→ Aim of the task
Going through the data below, find how many lines include the word "frac", and reply with that number alone.

→ Source records
* * * * * * * * *
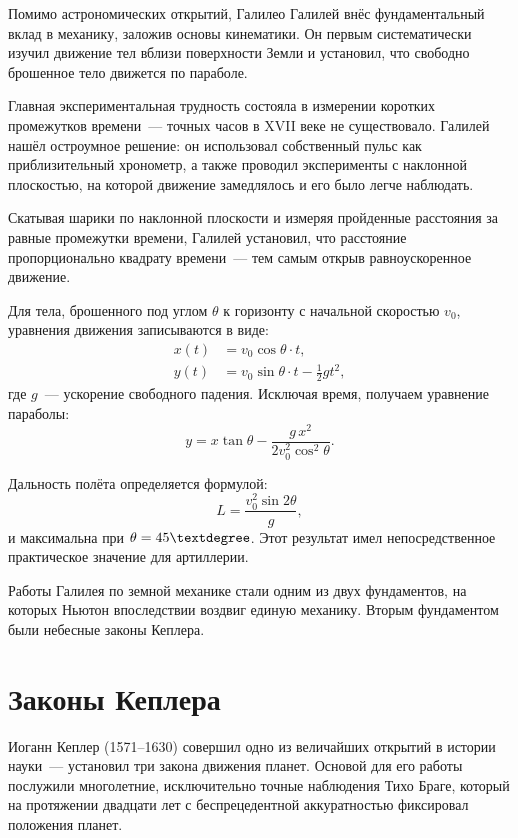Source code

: \documentclass[12pt,a4paper]{article}
\begin{document}
Помимо астрономических открытий, Галилео Галилей внёс фундаментальный вклад
в механику, заложив основы кинематики. Он первым систематически изучил
движение тел вблизи поверхности Земли и установил, что свободно брошенное
тело движется по параболе.

Главная экспериментальная трудность состояла в измерении коротких
промежутков времени~--- точных часов в XVII веке не существовало. Галилей
нашёл остроумное решение: он использовал собственный пульс как
приблизительный хронометр, а также проводил эксперименты с наклонной
плоскостью, на которой движение замедлялось и его было легче наблюдать.

Скатывая шарики по наклонной плоскости и измеряя пройденные расстояния
за равные промежутки времени, Галилей установил, что расстояние
пропорционально квадрату времени~--- тем самым открыв равноускоренное
движение.

Для тела, брошенного под углом $\theta$ к горизонту с начальной скоростью
$v_0$, уравнения движения записываются в виде:
\begin{align}
  x(t) &= v_0 \cos\theta \cdot t, \\
  y(t) &= v_0 \sin\theta \cdot t - \frac{1}{2} g t^2,
\end{align}
где $g$~--- ускорение свободного падения. Исключая время, получаем уравнение
параболы:
\begin{equation}
  y = x \tan\theta - \frac{g \, x^2}{2 v_0^2 \cos^2\theta}.
\end{equation}

Дальность полёта определяется формулой:
\begin{equation}
  L = \frac{v_0^2 \sin 2\theta}{g},
\end{equation}
и максимальна при $\theta = 45\textdegree$. Этот результат имел непосредственное
практическое значение для артиллерии.

Работы Галилея по земной механике стали одним из двух фундаментов, на
которых Ньютон впоследствии воздвиг единую механику. Вторым фундаментом
были небесные законы Кеплера.

\section{Законы Кеплера}

Иоганн Кеплер (1571--1630) совершил одно из величайших открытий в истории
науки~--- установил три закона движения планет. Основой для его работы
послужили многолетние, исключительно точные наблюдения Тихо Браге, который
на протяжении двадцати лет с беспрецедентной аккуратностью фиксировал
положения планет.
\end{document}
* * * * * * * * *
→ Answer space
3